Access issues

Forum » API Developement / General discussion » Access issues

Started by:

mlo1
Date: 21 Jun 2016 13:56
Number of posts: 15

RSS: New posts

Summary:

I've been trying and failing to use Whiffle, but have had some success with ServerProxy. I have some questions!

Unfold All Fold All More Options

Fold

Access issues

mlo1 21 Jun 2016 13:56

I have a fairly large wiki (20K pages) and I want to do a number of things by automation. I'm using Python 3.5 and the PyCharm IDE. (I'm in the c/c++/c# tradition, but I have a working knowledge of Python.)

So far, I've been working with a zipped backup — I have code which will analyze the entire site, resolve all indirect references and provide lists of most wanted pages and most referenced pages, but this approach doesn't let me get at things like tags, so I've started digging into the API. (BTW, I'd be happy to post the code if anyone is interested.)

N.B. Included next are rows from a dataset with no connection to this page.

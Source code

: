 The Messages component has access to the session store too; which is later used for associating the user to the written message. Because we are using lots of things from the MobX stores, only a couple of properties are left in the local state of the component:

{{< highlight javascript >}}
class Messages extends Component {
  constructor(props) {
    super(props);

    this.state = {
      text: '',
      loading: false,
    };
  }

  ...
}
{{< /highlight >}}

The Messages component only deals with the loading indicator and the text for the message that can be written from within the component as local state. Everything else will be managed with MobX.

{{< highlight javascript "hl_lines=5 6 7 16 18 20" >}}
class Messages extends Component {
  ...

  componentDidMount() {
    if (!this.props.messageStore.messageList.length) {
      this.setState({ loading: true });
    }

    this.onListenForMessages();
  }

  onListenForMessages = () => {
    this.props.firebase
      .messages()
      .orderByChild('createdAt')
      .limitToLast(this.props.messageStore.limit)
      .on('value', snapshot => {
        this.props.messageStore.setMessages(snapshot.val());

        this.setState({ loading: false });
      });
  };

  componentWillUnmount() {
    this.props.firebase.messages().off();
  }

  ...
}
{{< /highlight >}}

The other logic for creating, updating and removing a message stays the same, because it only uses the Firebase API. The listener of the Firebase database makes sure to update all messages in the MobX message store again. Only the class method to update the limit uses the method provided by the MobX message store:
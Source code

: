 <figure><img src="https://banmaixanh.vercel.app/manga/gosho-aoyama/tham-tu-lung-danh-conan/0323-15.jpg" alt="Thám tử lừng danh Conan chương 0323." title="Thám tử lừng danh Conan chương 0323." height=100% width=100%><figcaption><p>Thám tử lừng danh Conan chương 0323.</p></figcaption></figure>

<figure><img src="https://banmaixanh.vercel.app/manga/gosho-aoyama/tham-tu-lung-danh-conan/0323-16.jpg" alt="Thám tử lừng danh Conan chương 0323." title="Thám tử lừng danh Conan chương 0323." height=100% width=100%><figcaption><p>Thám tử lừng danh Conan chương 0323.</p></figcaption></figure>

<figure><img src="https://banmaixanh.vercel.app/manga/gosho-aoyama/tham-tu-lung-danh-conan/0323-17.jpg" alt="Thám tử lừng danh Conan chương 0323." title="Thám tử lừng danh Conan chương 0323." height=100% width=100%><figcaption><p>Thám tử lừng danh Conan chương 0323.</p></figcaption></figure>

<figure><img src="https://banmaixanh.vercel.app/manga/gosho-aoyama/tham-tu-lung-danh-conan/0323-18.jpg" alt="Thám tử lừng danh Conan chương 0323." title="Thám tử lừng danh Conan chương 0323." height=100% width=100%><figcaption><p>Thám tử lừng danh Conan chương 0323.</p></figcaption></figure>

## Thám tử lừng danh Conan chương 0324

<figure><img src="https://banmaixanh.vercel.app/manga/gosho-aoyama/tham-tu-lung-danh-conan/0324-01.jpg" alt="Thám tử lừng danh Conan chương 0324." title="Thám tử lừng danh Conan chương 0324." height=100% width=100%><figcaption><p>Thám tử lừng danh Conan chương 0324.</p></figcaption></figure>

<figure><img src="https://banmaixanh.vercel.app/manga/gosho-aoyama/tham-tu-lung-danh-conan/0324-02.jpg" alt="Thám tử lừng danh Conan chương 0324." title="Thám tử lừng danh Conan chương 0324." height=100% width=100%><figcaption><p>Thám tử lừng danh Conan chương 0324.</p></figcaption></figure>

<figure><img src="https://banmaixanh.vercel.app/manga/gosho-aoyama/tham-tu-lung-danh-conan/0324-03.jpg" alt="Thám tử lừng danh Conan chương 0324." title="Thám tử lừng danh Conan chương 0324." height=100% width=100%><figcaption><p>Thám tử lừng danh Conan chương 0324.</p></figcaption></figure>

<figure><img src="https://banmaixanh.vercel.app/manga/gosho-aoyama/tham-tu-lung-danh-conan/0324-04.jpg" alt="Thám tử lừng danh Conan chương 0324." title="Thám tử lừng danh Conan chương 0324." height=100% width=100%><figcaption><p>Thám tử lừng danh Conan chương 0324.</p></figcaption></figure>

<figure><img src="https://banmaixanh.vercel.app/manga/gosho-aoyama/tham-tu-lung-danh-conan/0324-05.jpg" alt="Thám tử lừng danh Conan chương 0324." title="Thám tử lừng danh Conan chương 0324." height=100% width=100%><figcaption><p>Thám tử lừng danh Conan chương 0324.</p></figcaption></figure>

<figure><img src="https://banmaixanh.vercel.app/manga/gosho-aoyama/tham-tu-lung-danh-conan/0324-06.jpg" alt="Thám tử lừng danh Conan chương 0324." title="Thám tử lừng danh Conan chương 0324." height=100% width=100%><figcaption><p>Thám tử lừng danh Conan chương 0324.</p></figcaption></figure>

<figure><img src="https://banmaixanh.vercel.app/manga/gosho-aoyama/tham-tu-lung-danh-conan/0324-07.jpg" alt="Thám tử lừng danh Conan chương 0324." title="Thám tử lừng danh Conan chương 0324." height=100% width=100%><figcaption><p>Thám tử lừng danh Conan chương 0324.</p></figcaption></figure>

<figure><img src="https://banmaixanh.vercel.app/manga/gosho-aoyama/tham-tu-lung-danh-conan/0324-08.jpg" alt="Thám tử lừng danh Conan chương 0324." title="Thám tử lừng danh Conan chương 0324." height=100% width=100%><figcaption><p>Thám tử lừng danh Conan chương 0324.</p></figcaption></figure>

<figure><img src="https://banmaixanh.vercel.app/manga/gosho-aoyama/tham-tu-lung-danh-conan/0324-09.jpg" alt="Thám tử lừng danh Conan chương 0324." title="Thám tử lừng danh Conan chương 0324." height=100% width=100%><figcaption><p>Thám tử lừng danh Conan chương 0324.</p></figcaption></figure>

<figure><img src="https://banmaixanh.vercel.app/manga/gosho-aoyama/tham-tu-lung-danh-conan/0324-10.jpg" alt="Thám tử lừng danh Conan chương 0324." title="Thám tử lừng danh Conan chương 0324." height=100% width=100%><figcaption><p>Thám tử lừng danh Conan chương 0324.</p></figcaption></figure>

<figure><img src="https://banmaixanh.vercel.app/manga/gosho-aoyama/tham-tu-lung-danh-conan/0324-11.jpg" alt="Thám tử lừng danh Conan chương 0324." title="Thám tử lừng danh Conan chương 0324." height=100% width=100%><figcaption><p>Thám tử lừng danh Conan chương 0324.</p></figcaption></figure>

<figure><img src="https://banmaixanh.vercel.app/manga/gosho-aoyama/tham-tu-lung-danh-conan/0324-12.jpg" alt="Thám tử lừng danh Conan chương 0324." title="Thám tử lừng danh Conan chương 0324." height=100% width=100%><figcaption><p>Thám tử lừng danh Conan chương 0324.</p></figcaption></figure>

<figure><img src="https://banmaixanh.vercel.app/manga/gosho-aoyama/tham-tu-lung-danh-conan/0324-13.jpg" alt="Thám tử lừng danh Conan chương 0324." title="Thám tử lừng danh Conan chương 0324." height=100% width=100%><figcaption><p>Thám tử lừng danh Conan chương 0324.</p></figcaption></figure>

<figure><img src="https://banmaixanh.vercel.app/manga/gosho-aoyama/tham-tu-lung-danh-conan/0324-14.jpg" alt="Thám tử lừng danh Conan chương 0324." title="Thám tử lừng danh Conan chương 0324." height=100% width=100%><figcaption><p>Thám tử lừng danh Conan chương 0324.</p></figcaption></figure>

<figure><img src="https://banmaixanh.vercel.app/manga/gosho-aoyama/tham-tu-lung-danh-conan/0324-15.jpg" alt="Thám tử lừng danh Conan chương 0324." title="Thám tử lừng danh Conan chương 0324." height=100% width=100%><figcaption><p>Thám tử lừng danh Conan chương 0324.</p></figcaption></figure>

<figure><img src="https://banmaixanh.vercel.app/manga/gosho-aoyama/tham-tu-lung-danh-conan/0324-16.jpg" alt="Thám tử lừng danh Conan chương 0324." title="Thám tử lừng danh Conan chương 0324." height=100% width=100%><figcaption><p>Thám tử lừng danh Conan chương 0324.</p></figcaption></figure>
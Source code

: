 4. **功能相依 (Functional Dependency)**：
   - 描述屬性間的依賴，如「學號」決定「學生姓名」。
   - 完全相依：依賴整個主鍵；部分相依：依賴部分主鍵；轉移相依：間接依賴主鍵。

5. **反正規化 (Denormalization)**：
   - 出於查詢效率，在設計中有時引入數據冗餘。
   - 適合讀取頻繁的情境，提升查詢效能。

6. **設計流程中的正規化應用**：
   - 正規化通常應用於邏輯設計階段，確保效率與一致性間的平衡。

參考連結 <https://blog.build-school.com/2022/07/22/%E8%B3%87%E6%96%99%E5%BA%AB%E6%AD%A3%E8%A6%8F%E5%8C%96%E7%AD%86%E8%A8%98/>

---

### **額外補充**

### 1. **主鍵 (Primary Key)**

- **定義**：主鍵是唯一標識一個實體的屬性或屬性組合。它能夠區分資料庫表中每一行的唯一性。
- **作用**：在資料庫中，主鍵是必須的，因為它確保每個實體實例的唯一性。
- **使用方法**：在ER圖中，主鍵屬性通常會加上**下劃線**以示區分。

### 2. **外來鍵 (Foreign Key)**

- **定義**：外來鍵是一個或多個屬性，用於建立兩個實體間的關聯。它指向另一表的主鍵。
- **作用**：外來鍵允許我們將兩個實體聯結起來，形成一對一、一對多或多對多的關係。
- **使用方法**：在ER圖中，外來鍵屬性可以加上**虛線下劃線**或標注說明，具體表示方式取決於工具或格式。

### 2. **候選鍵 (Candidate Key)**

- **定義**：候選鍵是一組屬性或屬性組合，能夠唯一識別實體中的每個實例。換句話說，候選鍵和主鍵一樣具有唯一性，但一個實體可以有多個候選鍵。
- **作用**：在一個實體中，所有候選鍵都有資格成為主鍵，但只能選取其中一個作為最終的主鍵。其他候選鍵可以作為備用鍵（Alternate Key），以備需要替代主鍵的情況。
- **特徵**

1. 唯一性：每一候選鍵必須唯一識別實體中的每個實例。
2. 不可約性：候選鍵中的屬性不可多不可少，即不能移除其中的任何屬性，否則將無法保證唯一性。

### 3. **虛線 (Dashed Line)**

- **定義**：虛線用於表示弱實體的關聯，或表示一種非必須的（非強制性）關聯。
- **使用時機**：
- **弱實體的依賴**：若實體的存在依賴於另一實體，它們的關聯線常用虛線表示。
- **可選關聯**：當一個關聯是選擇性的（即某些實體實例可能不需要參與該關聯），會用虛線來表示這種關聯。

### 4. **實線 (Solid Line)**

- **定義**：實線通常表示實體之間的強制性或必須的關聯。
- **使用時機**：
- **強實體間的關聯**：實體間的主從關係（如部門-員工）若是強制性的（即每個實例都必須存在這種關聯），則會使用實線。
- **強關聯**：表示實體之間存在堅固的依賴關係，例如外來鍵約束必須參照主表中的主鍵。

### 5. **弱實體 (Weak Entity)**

(I started asking questions in the Community forum and got some useful help, but not enough. But one of the pieces of help was a pointer to this site.)

Problem with Whiffle

I started trying to use Whiffle, but have been entirely unable to get it to work. I fixed a few include issues which seem to be related to Whiffle still using Python 2.7 libraries, but it still simply generates exceptions. (It's possible it's failing on some more subtle inconsistency, of course.) Tracing through the code, it seems to fail on a call to Wikidot using the following URL:

'mlo1:rdSY.......80g@www.wikidot.com'

I got the response back

'<?xml version="1.0" encoding="UTF-8"?>\n<methodResponse><fault><value><struct><member><name>faultCode</name><value><int>406</int></value></member><member><name>faultString</name><value><string>Site does not exist</string></value></member></struct></value></fault></methodResponse>\n'

(The "…" is an elided section of the ID. I checked to make sure it is correct.) As far as I can see, there is nothing there to specify the wiki to be accessed, and — so far, anyway — I can't figure out why.

At any rate, I messed about with Whiffle some more and finally gave up and started looking at using ServerProxy directly and had immediate success.

Using ServerProxy Directly

For example,

s = client.ServerProxy('https://fancyclopedia:rdSY...n80g@www.wikidot.com/xml-rpc-api.php')
onepage=s.pages.get_one({"site": "fancyclopedia", "page": "_default:fapa"})

yielded exactly what I hoped for. But I still ran into problems:

First, a second call to the object "s" (above in the code box) generates an exception ('http.client.RemoteDisconnected'). It appears that I'm missing something here, but what?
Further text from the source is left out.